Use fixed maturity plans to tide interest rate volatility if you're okay with lock-in because longer duration FMPs can give up to annualised 7.7 per cent returns, experts tell Tinesh Bhasin.
In the current uncertain interest rate scenario, investment advisors are suggesting fixed maturity plans (FMPs) to investors looking at debt funds.
The pitch: Interest rates may go up from here, so lock in your investment.
Also, if an investor puts in money in March 2018 and the FMP matures after 37 months, he will get indexation benefit for four financial years.
While FMPs do make sense in the current interest rate environment, they suit investors who don't want volatility in their investments and don't mind locking in their funds for slightly over three years.
"If an investor is fine with volatility, then they can look at short-term debt funds that follow accrual strategy and have an average portfolio maturity between two and three years," says Hemant Rustagi, chief executive officer, Wiseinvest Advisors. He feels that open-end short-term debt funds can give marginally better returns.
Fund houses don't reveal the expected returns of FMPs upfront.
But after looking at their portfolios, investment advisors say they would give returns in the range of 7.7 to 7.8 per cent annually if the individual makes direct investment, and around 7.4 to 7.5 per cent annually if he invests through an agent.
Investors can expect similar returns or up to 50 basis points higher returns in short-term debt funds.
FMPs are closed-end debt schemes that invest in a variety of debt papers and hold them until maturity.
As the holdings within the portfolio are not traded, FMPs don't carry any interest rate risk.
They only carry credit risk, that is, the papers they have invested in can face downgrades or can default.
Most mutual fund houses provide an indicative portfolio to investors. Go with the fund house that's investing in AAA-rated papers, even if the returns from them are slightly lower.
While FMPs make sense for the longer duration, financial planners say investors should look at liquid funds for shorter tenures.
It's true that if you invest in a long-term FMP in the month of March, you will get indexation benefit for four years.
Typically, such FMPs are for the duration of 37 to 40 months.
Indexation benefit brings down the tax burden substantially. But, according to certified financial planner Arnav Pandya: "The indexation benefit of an additional year will not make a huge impact towards increasing returns. So, don't fall for that part of the sales pitch."
For investors who can stomach volatility, there are a few other options besides FMPs.

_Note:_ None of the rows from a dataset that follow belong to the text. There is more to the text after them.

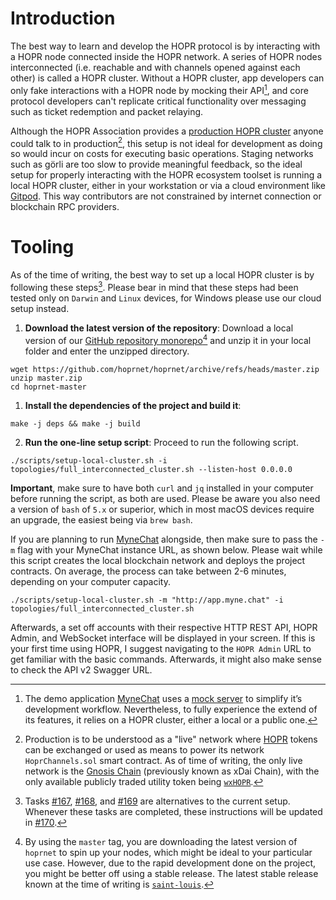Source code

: # Introduction

The best way to learn and develop the HOPR protocol is by interacting with a HOPR node connected inside the HOPR network. A series of HOPR nodes interconnected (i.e. reachable and with channels opened against each other) is called a HOPR cluster.
Without a HOPR cluster, app developers can only fake interactions with a HOPR node by mocking their API[^1], and
core protocol developers can't replicate critical functionality over messaging such as ticket redemption
and packet relaying.

Although the HOPR Association provides a [production HOPR cluster](https://status.hoprnet.org/) anyone could talk to in production[^2],
this setup is not ideal for development as doing so would incur on costs for executing basic operations. Staging networks
such as görli are too slow to provide meaningful feedback, so the ideal setup for properly interacting with the HOPR
ecosystem toolset is running a local HOPR cluster, either in your workstation or via a cloud environment like
[Gitpod](https://gitpod.io). This way contributors are not constrained by internet connection or blockchain RPC providers.

# Tooling

As of the time of writing, the best way to set up a local HOPR cluster is by following these steps[^3]. Please bear in mind that these steps
had been tested only on `Darwin` and `Linux` devices, for Windows please use our cloud setup instead.

1. **Download the latest version of the repository**: Download a local version of our [GitHub repository monorepo](https://github.com/hoprnet/hoprnet)[^4]
   and unzip it in your local folder and enter the unzipped directory.

```
wget https://github.com/hoprnet/hoprnet/archive/refs/heads/master.zip
unzip master.zip
cd hoprnet-master
```

1. **Install the dependencies of the project and build it**:

```
make -j deps && make -j build
```

2. **Run the one-line setup script**: Proceed to run the following script.

```
./scripts/setup-local-cluster.sh -i topologies/full_interconnected_cluster.sh --listen-host 0.0.0.0
```

**Important**, make sure to have both `curl` and `jq` installed in your computer before running the script, as both are used.
Please be aware you also need a version of `bash` of `5.x` or superior, which in most macOS devices require an upgrade, the easiest being via `brew bash`.

If you are planning to run [MyneChat](http://app.myne.chat/) alongside, then make sure to pass the `-m` flag with your MyneChat instance URL, as shown below.
Please wait while this script creates the local blockchain network and deploys the project contracts.
On average, the process can take between 2-6 minutes, depending on your computer capacity.

```
./scripts/setup-local-cluster.sh -m "http://app.myne.chat" -i topologies/full_interconnected_cluster.sh
```

Afterwards, a set off accounts with their respective HTTP REST API, HOPR Admin, and WebSocket interface will be displayed
in your screen. If this is your first time using HOPR, I suggest navigating to the `HOPR Admin` URL to get familiar with
the basic commands. Afterwards, it might also make sense to check the API v2 Swagger URL.

[^1]:
    The demo application [MyneChat](https://github.com/hoprnet/myne-chat) uses a
    [mock server](https://github.com/hoprnet/myne-chat/blob/cf6501b2ffa24502834f567ab575630e302e3d34/mocks/index.js#L47-L79)
    to simplify it’s development workflow. Nevertheless, to fully experience the extend of its features, it relies on a
    HOPR cluster, either a local or a public one.

[^2]:
    Production is to be understood as a "live" network where [HOPR](https://coinmarketcap.com/currencies/hopr/) tokens can
    be exchanged or used as means to power its network `HoprChannels.sol` smart contract. As of time of writing, the only live
    network is the [Gnosis Chain](https://www.xdaichain.com/) (previously known as xDai Chain), with the only available publicly
    traded utility token being [`wxHOPR`](https://blockscout.com/xdai/mainnet/token/0xD4fdec44DB9D44B8f2b6d529620f9C0C7066A2c1/token-transfers).

[^3]:
    Tasks [#167](https://github.com/hoprnet/hopr-devrel/issues/167), [#168](https://github.com/hoprnet/hopr-devrel/issues/168),
    and [#169](https://github.com/hoprnet/hopr-devrel/issues/167) are alternatives to the current setup. Whenever these tasks are
    completed, these instructions will be updated in [#170](https://github.com/hoprnet/hopr-devrel/issues/170).

[^4]:
    By using the `master` tag, you are downloading the latest version of `hoprnet` to spin up your nodes, which might be ideal
    to your particular use case. However, due to the rapid development done on the project, you might be better off using a stable
    release. The latest stable release known at the time of writing is [`saint-louis`](https://github.com/hoprnet/hoprnet/archive/refs/heads/release/saint-louis.zip).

For those with an investment horizon of up to three years, short-term debt funds are an option.
Pandya suggests that investors with a horizon of three-four years should look at dynamic bond funds.
"They took a hit recently, but the fund managers have made the required changes," Pandya says.

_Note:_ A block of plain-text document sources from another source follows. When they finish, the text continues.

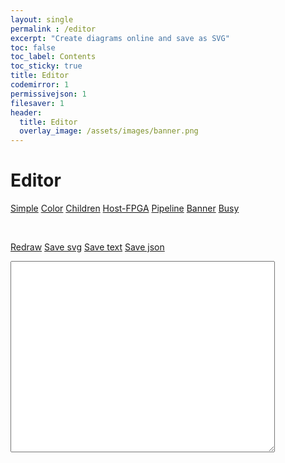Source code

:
 ```yaml
---
layout: single
permalink : /editor
excerpt: "Create diagrams online and save as SVG"
toc: false
toc_label: Contents
toc_sticky: true
title: Editor
codemirror: 1
permissivejson: 1
filesaver: 1
header:
  title: Editor
  overlay_image: /assets/images/banner.png
---
```


# Editor

<a href="#"  onclick="drawHDElkNewSnippet('StarterSnippet')" class="btn btn--inverse">Simple</a>
<a href="#"  onclick="drawHDElkNewSnippet('ColorSnippet')" class="btn btn--inverse">Color</a>
<a href="#"  onclick="drawHDElkNewSnippet('ChildrenSnippet')" class="btn btn--inverse">Children</a>
<a href="#"  onclick="drawHDElkNewSnippet('HostFPGASnippet')" class="btn btn--inverse">Host-FPGA</a>
<a href="#"  onclick="drawHDElkNewSnippet('PipeSnippet')" class="btn btn--inverse">Pipeline</a>
<a href="#"  onclick="drawHDElkNewSnippet('BannerSnippet')" class="btn btn--inverse">Banner</a>
<a href="#"  onclick="drawHDElkNewSnippet('BusySnippet')" class="btn btn--inverse">Busy</a>

<div id="dev"></div>

<div id="dev_message" style="display: none;" class="notice--danger">
Loading
</div>

<div><br></div>

<a href="#" class="btn btn--primary" onclick="drawHDElkSnippet()">Redraw</a>
<a href="#" class="btn btn--success" onclick="saveHDElkSvg()">Save svg</a>
<a href="#" class="btn btn--success" onclick="saveHDElkText()">Save text</a>
<a href="#" class="btn btn--success" onclick="saveHDElkJson()">Save json</a>

<div>
  <textarea rows="20" cols="50" id="codesnippet" name="codesnippet">

</textarea>
</div>

<div id="StarterSnippet" style="display: none;">
{
    children:[
        { id:"P1", port:1  }
        { id:"C1", ports:[ "In", "Out" ] },
        { id:"C2", ports:[ "In", "Out" ] },
        { id:"P2", port:1  }
    ],
    edges:[
        ["P1","C1.In"],
        ["C1.Out","C2.In"],
        ["C2.Out","P2"]
    ]
}
</div>

<div id="ColorSnippet" style="display: none;">
{
    label:"Simple",
    color:"#EEE",
    children:[
        { id:"P1", port:1  }
        { id:"C1", highlight:2, ports:[ "In", "Out" ] },
        { id:"C2", highlight:3, ports:[ "In", "Out" ] },
        { id:"P2", port:1  }
    ],
    edges:[
        ["P1","C1.In"],
        ["C1.Out","C2.In"],
        ["C2.Out","P2"]
    ]
}
</div>

<div id="ChildrenSnippet" style="display: none;">
{
    children:[
        { id:"5", constant:1 },
        { id:"C1", parameters:["Size"], inPorts:[ "In" ], outPorts:[ "Out" ] },
        { id:"C2",  inPorts:[ "In" ], outPorts:[ "Out" ],
            children:[
                { id:"GC1", ports:[ "In", "Out" ] },
                { id:"GC2", ports:[ "In", "Out" ] }
            ],
            edges:[
                ["C2.In", "GC1.In"],
                ["GC1.Out", "GC2.In"],
                ["GC2.Out", "C2.Out"],
            ]
        },
        { id:"C3" }
    ],
    edges:[
        ["5", "C1.Size"],
        ["C1.Out","C2.In"],
        ["C2.Out","C3"]
    ]
}
</div>

<div id="BusySnippet" style="display: none;">
{
    id:"",
    highlight:0,
    children:[
        { id:"ExtIn", port:1, highlight:0 },
        { id:"C2_OR",
            type:"C2_Type",
            inPorts:[ "In", { id:"InOut", label:"LA" } ], outPorts:[ "Output" ],
            children:[
                { id:"PS_8", constant:1 },
                { id:"PS_16", constant:1 },
                { id:"GC1",
                    highlight:0,
                    type:"GCT",
                    inPorts:[ "In", "Out" ] },
                { id:"GC2", type:"GC2 Type Type Type", parameters:["InSpec", "OutSpec"], ports:[ "In", "Out" ] },
                { id:"Little", label:"", ports:[ "In", "Out" ] },
                { id:"Direct", label:"", northPorts:[ "North1", "North2" ], southPorts:[ "South1", "South2" ],
                                            eastPorts:[ "East1", "East2" ], westPorts:[ "West1", "West2" ] },
                { id:"Portly1", highlight:1, type:"-lots-", inPorts:[ "Start1", "Middle1", "End1" ], outPorts:[ "Start2", "Middle2", "End2" ] },
                { id:"Portly2", highlight:1, type:"-lots-", inPorts:[ "Start1", "Middle1", "End1" ], outPorts:[ "Start2", "Middle2", "End2" ] }
            ],
            edges:[
                {route:["C2_OR.In", "GC1.In"], label:"Link", bus:1, highlight:0 },
                { sources:["GC1.Out"],
                    targets:["GC2.In"],
                    labels:[ "EL1", "EL2" ], highlight:3 },
                ["PS_8", "GC2.InSpec" ],
                ["PS_16", "GC2.OutSpec" ],
                ["GC2.Out", "C2_OR.Output", "Out Now"],
                ["Portly2.End1", "Portly1.End2", "end" ],
                ["Portly1.Middle2", "Portly2.Middle1", "middle", 1 ],
                ["Portly1.Start2", "Portly2.Start1", "start" ],
            ]
        },
        { id:"ExtOut", port:1 },
    ],
    edges:[
        ["ExtIn","C2_OR.In", "Input"],
        ["C2_OR.Output","ExtOut"],
    ]
}
</div>

<div id="HostFPGASnippet" style="display: none;">
{
    color: "#888",
    children: [
        { id: "HOST", outPorts: ["usb"],
            children: [
                { id: "Lib", label:"Comms Lib"  },
                { id: "App", highlight:1 }
            ],
            edges: [
                ["App","Lib"],
                ["Lib", "HOST.usb"]
            ]
            },
        { id: "FPGA", inPorts: [ "usb"],
            children: [
                { id: "usb_s", label:"usb serial", inPorts: ["usb"], outPorts:[ "in", "out" ]  },
                { id: "escape", eastPorts: ["in"], westPorts:[ "out" ]  },
                { id: "unescape", inPorts: ["in"], outPorts:[ "out" ]  },
                { id: "Internals", type:"Verilog", westPorts:["in", "out" ], highlight:1  }
            ],
            edges: [
                ["FPGA.usb","usb_s.usb" ],
                ["Internals.out","escape.in"],
                ["escape.out","usb_s.in"],
                ["usb_s.out","unescape.in"],
                ["unescape.out","Internals.in"]
            ] }
    ],
    edges: [
        [ "HOST.usb","FPGA.usb" ]
    ]
}
</div>

<div id="PipeSnippet" style="display: none;">
{
    children: [
        { id: "p1", type:"Producer", outPorts: ["out_start", "out_stop", "out_data", "out_valid", "out_ready"] },
        { id: "p2", type:"Consumer", inPorts: [ "in_start", "in_stop", "in_data", "in_valid", "in_ready"] }
    ],
    edges: [
        ["p1.out_start","p2.in_start"],
        ["p1.out_stop","p2.in_stop"],
        ["p1.out_data","p2.in_data", 1],
        ["p1.out_valid","p2.in_valid"],
        ["p2.in_ready","p1.out_ready"]
    ]
}
</div>

<div id="BannerSnippet" style="display: none;">
{
    color: "#555",
    children: [
        { id: "in", port: 1, highlight:1 },
        { id: "one", color: "#999", ports: ["in", "out"] },
        { id: "two", color: "#999", ports: ["in", "out"] },
        { id: "three", color: "#999", ports: ["in", "out"] },
        { id: "four", label:"", inPorts:["in"], outPorts:["out"],
            color: "#666",
            children:[
            {id:"Child1", highlight:2, ports:["in", "outA", "outB"]},
            {id:"Child2A", highlight:3, ports:["in", "out"]},
            {id:"Child2B", highlight:5, ports:["in", "out"]},
            {id:"Child3", highlight:4, ports:["inA", "inB", "out"]}
            ],
            edges:[
            [ "four.in", "Child1.in" ],
            [ "Child1.outA", "Child2A.in" ],
            [ "Child1.outB", "Child2B.in" ],
            [ "Child2A.out", "Child3.inA" ],
            [ "Child2B.out", "Child3.inB" ],
            [ "Child3.out", "four.out" ]
            ] },
        { id: "five", color: "#999", ports: ["in", "out"] },
        { id: "six", color: "#999", ports: ["in", "out"] },
        { id: "seven", color: "#999", ports: ["in", "out"] },
        { id: "out", port: 1, highlight:1 }
    ],
    edges: [
        ["in","one.in"],
        {route:["one.out","two.in"]},
        {route:["two.out","three.in"]},
        {route:["three.out","four.in"] },
        {route:["four.out","five.in"] },
        {route:["five.out","six.in"] },
        {route:["six.out","seven.in"] },
        {route:["seven.out","out"] }
    ]
}
</div>

<script type="text/javascript">

    var codeMirror = CodeMirror.fromTextArea(document.getElementById('codesnippet'), {
        mode: "javascript",
        theme: "default",
        lineNumbers: true,
        readOnly: false
    });

    var svgId = "dev"

    var drawHDElk = function( diagramId ) {

        var cmText = codeMirror.getValue();
        if ( cmText ) {
            var graph = PermissiveJSON.parse( cmText );

            hdelk.layout( graph, diagramId );
        }
    }

    var drawHDElkNewSnippet = function( newCodeId ) {
        var snippetElement = document.getElementById( newCodeId );
        var snippetText = snippetElement.innerHTML;
        codeMirror.setValue( snippetText );
        drawHDElkSnippet();
    }

    var drawHDElkSnippet = function( ) {
        drawHDElk( svgId );
    }


    var saveHDElkSvg = function() {
        var snippetElement = document.getElementById( svgId );
        var snippetText = snippetElement.innerHTML;
        var blob = new Blob([snippetText], {type: "text/plain;charset=utf-8"});
        saveAs(blob, "hdelk.svg");
    }

    var saveHDElkText = function() {
        var cmText = codeMirror.getValue();
        var blob = new Blob([cmText], {type: "text/plain;charset=utf-8"});
        saveAs(blob, "hdelk.txt");
    }

    var saveHDElkJson = function() {
        var cmText = codeMirror.getValue();
        var graph = PermissiveJSON.parse( cmText );
        var jsonText = JSON.stringify( graph, null, 4 );
        var blob = new Blob([jsonText], {type: "text/plain;charset=utf-8"});
        saveAs(blob, "hdelk.json");
    }

    drawHDElkNewSnippet("StarterSnippet");
</script>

To tide over the current volatility, an investor should ideally get into liquid or ultra-short-term funds.
Once there's clarity on interest rates, investors can invest accordingly.
But moving in and out of schemes means paying short-term capital gains tax.
Instead, they can look at dynamic bond funds where the fund manager changes the portfolio actively based on interest-rate movement and other factors.
If you don't need the money for four to five years, Rustagi suggests opting for equity savings schemes.
These are hybrid funds that invest 35 to 40 per cent in equities and the remaining in debt and arbitrage. They are, however, taxed as equity funds.